• [Task goal] Every line below should come back exactly as written, though the pictures stay out.

Stored data
* * * * * * * * *

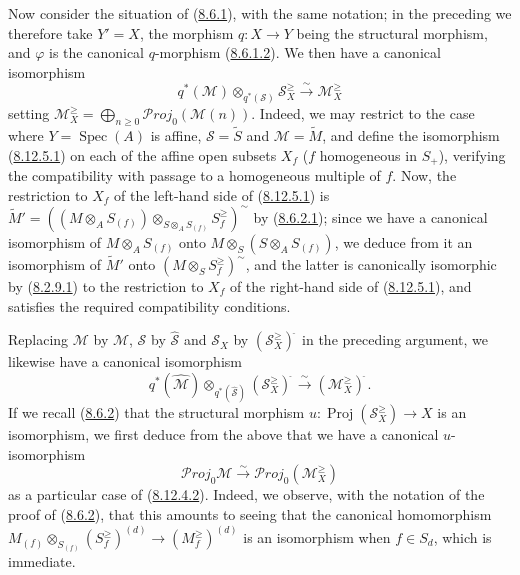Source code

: \begin{env}[8.12.5]
\label{II.8.12.5}
Now consider the situation of (\hyperref[II.8.6.1]{8.6.1}),
with the same notation; in the preceding we therefore take $Y'=X$, the
morphism $q:X\to Y$ being the structural morphism, and $\varphi$ is the
canonical $q$-morphism (\hyperref[II.8.6.1.2]{8.6.1.2}). We then have a
canonical isomorphism
\begin{equation}
\label{II.8.12.5.1}
  q^*(\mathcal{M})\otimes_{q^*(\mathcal{S})}\mathcal{S}_X^{\geq}
  \xrightarrow{\sim}\mathcal{M}_X^{\geq}
\tag{8.12.5.1}
\end{equation}
setting
$\mathcal{M}_X^{\geq}=\bigoplus_{n\geq0}\mathcal{P}\mathit{roj}_0(\mathcal{M}(n))$.
Indeed, we may restrict to the case where $Y=\operatorname{Spec}(A)$ is
affine, $\mathcal{S}=\widetilde{S}$ and $\mathcal{M}=\widetilde{M}$, and
define the isomorphism (\hyperref[II.8.12.5.1]{8.12.5.1}) on each of the
affine open subsets $X_f$ ($f$ homogeneous in $S_+$), verifying the
compatibility with passage to a homogeneous multiple of $f$. Now, the
restriction to $X_f$ of the left-hand side of
(\hyperref[II.8.12.5.1]{8.12.5.1}) is
$\widetilde{M}'=
\left((M\otimes_A S_{(f)})
\otimes_{S\otimes_A S_{(f)}}S_f^{\geq}\right)^{\sim}$ by
(\hyperref[II.8.6.2.1]{8.6.2.1}); since we have a canonical isomorphism of
$M\otimes_A S_{(f)}$ onto $M\otimes_S(S\otimes_A S_{(f)})$, we deduce from
it an isomorphism of $\widetilde{M}'$ onto
$\left(M\otimes_S S_f^{\geq}\right)^{\sim}$, and the latter is
canonically isomorphic by (\hyperref[II.8.2.9.1]{8.2.9.1}) to the
restriction to $X_f$ of the right-hand side of
(\hyperref[II.8.12.5.1]{8.12.5.1}), and satisfies the required
compatibility conditions.

Replacing $\mathcal{M}$ by $\widehat{\mathcal{M}}$, $\mathcal{S}$ by
$\widehat{\mathcal{S}}$ and $\mathcal{S}_X$ by
$(\mathcal{S}_X^{\geq})^{\widehat{\,}}$ in the preceding argument, we likewise
have a canonical isomorphism
\begin{equation}
\label{II.8.12.5.2}
  q^*(\widehat{\mathcal{M}})
  \otimes_{q^*(\widehat{\mathcal{S}})}(\mathcal{S}_X^{\geq})^{\widehat{\,}}
  \xrightarrow{\sim}(\mathcal{M}_X^{\geq})^{\widehat{\,}}.
\tag{8.12.5.2}
\end{equation}
If we recall (\hyperref[II.8.6.2]{8.6.2}) that the structural morphism
$u:\operatorname{Proj}(\mathcal{S}_X^{\geq})\to X$ is an
isomorphism, we first deduce from the above that we have a canonical
$u$-isomorphism
\begin{equation}
\label{II.8.12.5.3}
  \mathcal{P}\mathit{roj}_0\mathcal{M}
  \xrightarrow{\sim}\mathcal{P}\mathit{roj}_0(\mathcal{M}_X^{\geq})
\tag{8.12.5.3}
\end{equation}
as a particular case of (\hyperref[II.8.12.4.2]{8.12.4.2}). Indeed, we
observe, with the notation of the proof of
(\hyperref[II.8.6.2]{8.6.2}), that this amounts to seeing that
the canonical homomorphism
$M_{(f)}\otimes_{S_{(f)}}(S_f^{\geq})^{(d)}\to(M_f^{\geq})^{(d)}$ is an
isomorphism when $f\in S_d$, which is immediate.


\end{env}
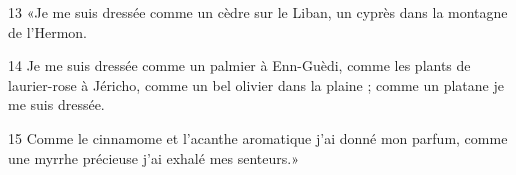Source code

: 13 «Je me suis dressée comme un cèdre sur le Liban, un cyprès dans la montagne de l’Hermon.

14 Je me suis dressée comme un palmier à Enn-Guèdi, comme les plants de laurier-rose à Jéricho, comme un bel olivier dans la plaine ; comme un platane je me suis dressée.

15 Comme le cinnamome et l’acanthe aromatique j’ai donné mon parfum, comme une myrrhe précieuse j’ai exhalé mes senteurs.»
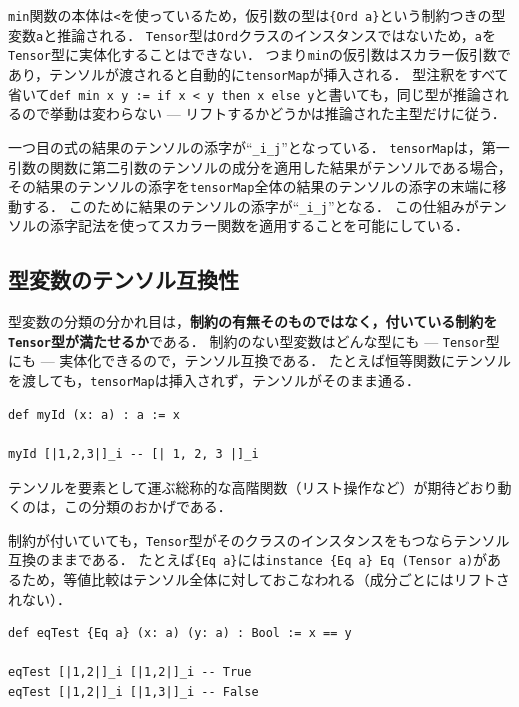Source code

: \lstinline{min}関数の本体は\lstinline{<}を使っているため，仮引数の型は\lstinline|{Ord a}|という制約つきの型変数\lstinline{a}と推論される．
\lstinline{Tensor}型は\lstinline{Ord}クラスのインスタンスではないため，\lstinline{a}を\lstinline{Tensor}型に実体化することはできない．
つまり\lstinline{min}の仮引数はスカラー仮引数であり，テンソルが渡されると自動的に\lstinline{tensorMap}が挿入される．
型注釈をすべて省いて\lstinline{def min x y := if x < y then x else y}と書いても，同じ型が推論されるので挙動は変わらない --- リフトするかどうかは推論された主型だけに従う．

一つ目の式の結果のテンソルの添字が``\lstinline|_i_j|''となっている．
\lstinline{tensorMap}は，第一引数の関数に第二引数のテンソルの成分を適用した結果がテンソルである場合，その結果のテンソルの添字を\lstinline{tensorMap}全体の結果のテンソルの添字の末端に移動する．
このために結果のテンソルの添字が``\lstinline|_i_j|''となる．
この仕組みがテンソルの添字記法を使ってスカラー関数を適用することを可能にしている．

\subsection{型変数のテンソル互換性}

型変数の分類の分かれ目は，\textbf{制約の有無そのものではなく，付いている制約を\lstinline{Tensor}型が満たせるか}である．
制約のない型変数はどんな型にも --- \lstinline{Tensor}型にも --- 実体化できるので，テンソル互換である．
たとえば恒等関数にテンソルを渡しても，\lstinline{tensorMap}は挿入されず，テンソルがそのまま通る．
\begin{lstlisting}[language=egison,numbers=none]
def myId (x: a) : a := x

myId [|1,2,3|]_i -- [| 1, 2, 3 |]_i
\end{lstlisting}
テンソルを要素として運ぶ総称的な高階関数（リスト操作など）が期待どおり動くのは，この分類のおかげである．

制約が付いていても，\lstinline{Tensor}型がそのクラスのインスタンスをもつならテンソル互換のままである．
たとえば\lstinline|{Eq a}|には\lstinline|instance {Eq a} Eq (Tensor a)|があるため，等値比較はテンソル全体に対しておこなわれる（成分ごとにはリフトされない）．
\begin{lstlisting}[language=egison,numbers=none]
def eqTest {Eq a} (x: a) (y: a) : Bool := x == y

eqTest [|1,2|]_i [|1,2|]_i -- True
eqTest [|1,2|]_i [|1,3|]_i -- False
\end{lstlisting}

* * * * * * * * *

• [Task answer]
Source code

: \begin{env}[8.12.5]
\label{II.8.12.5}
Now consider the situation of (\hyperref[II.8.6.1]{8.6.1}),
with the same notation; in the preceding we therefore take $Y'=X$, the
morphism $q:X\to Y$ being the structural morphism, and $\varphi$ is the
canonical $q$-morphism (\hyperref[II.8.6.1.2]{8.6.1.2}). We then have a
canonical isomorphism
\begin{equation}
\label{II.8.12.5.1}
  q^*(\mathcal{M})\otimes_{q^*(\mathcal{S})}\mathcal{S}_X^{\geq}
  \xrightarrow{\sim}\mathcal{M}_X^{\geq}
\tag{8.12.5.1}
\end{equation}
setting
$\mathcal{M}_X^{\geq}=\bigoplus_{n\geq0}\mathcal{P}\mathit{roj}_0(\mathcal{M}(n))$.
Indeed, we may restrict to the case where $Y=\operatorname{Spec}(A)$ is
affine, $\mathcal{S}=\widetilde{S}$ and $\mathcal{M}=\widetilde{M}$, and
define the isomorphism (\hyperref[II.8.12.5.1]{8.12.5.1}) on each of the
affine open subsets $X_f$ ($f$ homogeneous in $S_+$), verifying the
compatibility with passage to a homogeneous multiple of $f$. Now, the
restriction to $X_f$ of the left-hand side of
(\hyperref[II.8.12.5.1]{8.12.5.1}) is
$\widetilde{M}'=
\left((M\otimes_A S_{(f)})
\otimes_{S\otimes_A S_{(f)}}S_f^{\geq}\right)^{\sim}$ by
(\hyperref[II.8.6.2.1]{8.6.2.1}); since we have a canonical isomorphism of
$M\otimes_A S_{(f)}$ onto $M\otimes_S(S\otimes_A S_{(f)})$, we deduce from
it an isomorphism of $\widetilde{M}'$ onto
$\left(M\otimes_S S_f^{\geq}\right)^{\sim}$, and the latter is
canonically isomorphic by (\hyperref[II.8.2.9.1]{8.2.9.1}) to the
restriction to $X_f$ of the right-hand side of
(\hyperref[II.8.12.5.1]{8.12.5.1}), and satisfies the required
compatibility conditions.

Replacing $\mathcal{M}$ by $\widehat{\mathcal{M}}$, $\mathcal{S}$ by
$\widehat{\mathcal{S}}$ and $\mathcal{S}_X$ by
$(\mathcal{S}_X^{\geq})^{\widehat{\,}}$ in the preceding argument, we likewise
have a canonical isomorphism
\begin{equation}
\label{II.8.12.5.2}
  q^*(\widehat{\mathcal{M}})
  \otimes_{q^*(\widehat{\mathcal{S}})}(\mathcal{S}_X^{\geq})^{\widehat{\,}}
  \xrightarrow{\sim}(\mathcal{M}_X^{\geq})^{\widehat{\,}}.
\tag{8.12.5.2}
\end{equation}
If we recall (\hyperref[II.8.6.2]{8.6.2}) that the structural morphism
$u:\operatorname{Proj}(\mathcal{S}_X^{\geq})\to X$ is an
isomorphism, we first deduce from the above that we have a canonical
$u$-isomorphism
\begin{equation}
\label{II.8.12.5.3}
  \mathcal{P}\mathit{roj}_0\mathcal{M}
  \xrightarrow{\sim}\mathcal{P}\mathit{roj}_0(\mathcal{M}_X^{\geq})
\tag{8.12.5.3}
\end{equation}
as a particular case of (\hyperref[II.8.12.4.2]{8.12.4.2}). Indeed, we
observe, with the notation of the proof of
(\hyperref[II.8.6.2]{8.6.2}), that this amounts to seeing that
the canonical homomorphism
$M_{(f)}\otimes_{S_{(f)}}(S_f^{\geq})^{(d)}\to(M_f^{\geq})^{(d)}$ is an
isomorphism when $f\in S_d$, which is immediate.


\end{env}
Source code

: 13 «Je me suis dressée comme un cèdre sur le Liban, un cyprès dans la montagne de l’Hermon.

14 Je me suis dressée comme un palmier à Enn-Guèdi, comme les plants de laurier-rose à Jéricho, comme un bel olivier dans la plaine ; comme un platane je me suis dressée.

15 Comme le cinnamome et l’acanthe aromatique j’ai donné mon parfum, comme une myrrhe précieuse j’ai exhalé mes senteurs.»
Source code

: \lstinline{min}関数の本体は\lstinline{<}を使っているため，仮引数の型は\lstinline|{Ord a}|という制約つきの型変数\lstinline{a}と推論される．
\lstinline{Tensor}型は\lstinline{Ord}クラスのインスタンスではないため，\lstinline{a}を\lstinline{Tensor}型に実体化することはできない．
つまり\lstinline{min}の仮引数はスカラー仮引数であり，テンソルが渡されると自動的に\lstinline{tensorMap}が挿入される．
型注釈をすべて省いて\lstinline{def min x y := if x < y then x else y}と書いても，同じ型が推論されるので挙動は変わらない --- リフトするかどうかは推論された主型だけに従う．

一つ目の式の結果のテンソルの添字が``\lstinline|_i_j|''となっている．
\lstinline{tensorMap}は，第一引数の関数に第二引数のテンソルの成分を適用した結果がテンソルである場合，その結果のテンソルの添字を\lstinline{tensorMap}全体の結果のテンソルの添字の末端に移動する．
このために結果のテンソルの添字が``\lstinline|_i_j|''となる．
この仕組みがテンソルの添字記法を使ってスカラー関数を適用することを可能にしている．

\subsection{型変数のテンソル互換性}

型変数の分類の分かれ目は，\textbf{制約の有無そのものではなく，付いている制約を\lstinline{Tensor}型が満たせるか}である．
制約のない型変数はどんな型にも --- \lstinline{Tensor}型にも --- 実体化できるので，テンソル互換である．
たとえば恒等関数にテンソルを渡しても，\lstinline{tensorMap}は挿入されず，テンソルがそのまま通る．
\begin{lstlisting}[language=egison,numbers=none]
def myId (x: a) : a := x

myId [|1,2,3|]_i -- [| 1, 2, 3 |]_i
\end{lstlisting}
テンソルを要素として運ぶ総称的な高階関数（リスト操作など）が期待どおり動くのは，この分類のおかげである．

制約が付いていても，\lstinline{Tensor}型がそのクラスのインスタンスをもつならテンソル互換のままである．
たとえば\lstinline|{Eq a}|には\lstinline|instance {Eq a} Eq (Tensor a)|があるため，等値比較はテンソル全体に対しておこなわれる（成分ごとにはリフトされない）．
\begin{lstlisting}[language=egison,numbers=none]
def eqTest {Eq a} (x: a) (y: a) : Bool := x == y

eqTest [|1,2|]_i [|1,2|]_i -- True
eqTest [|1,2|]_i [|1,3|]_i -- False
\end{lstlisting}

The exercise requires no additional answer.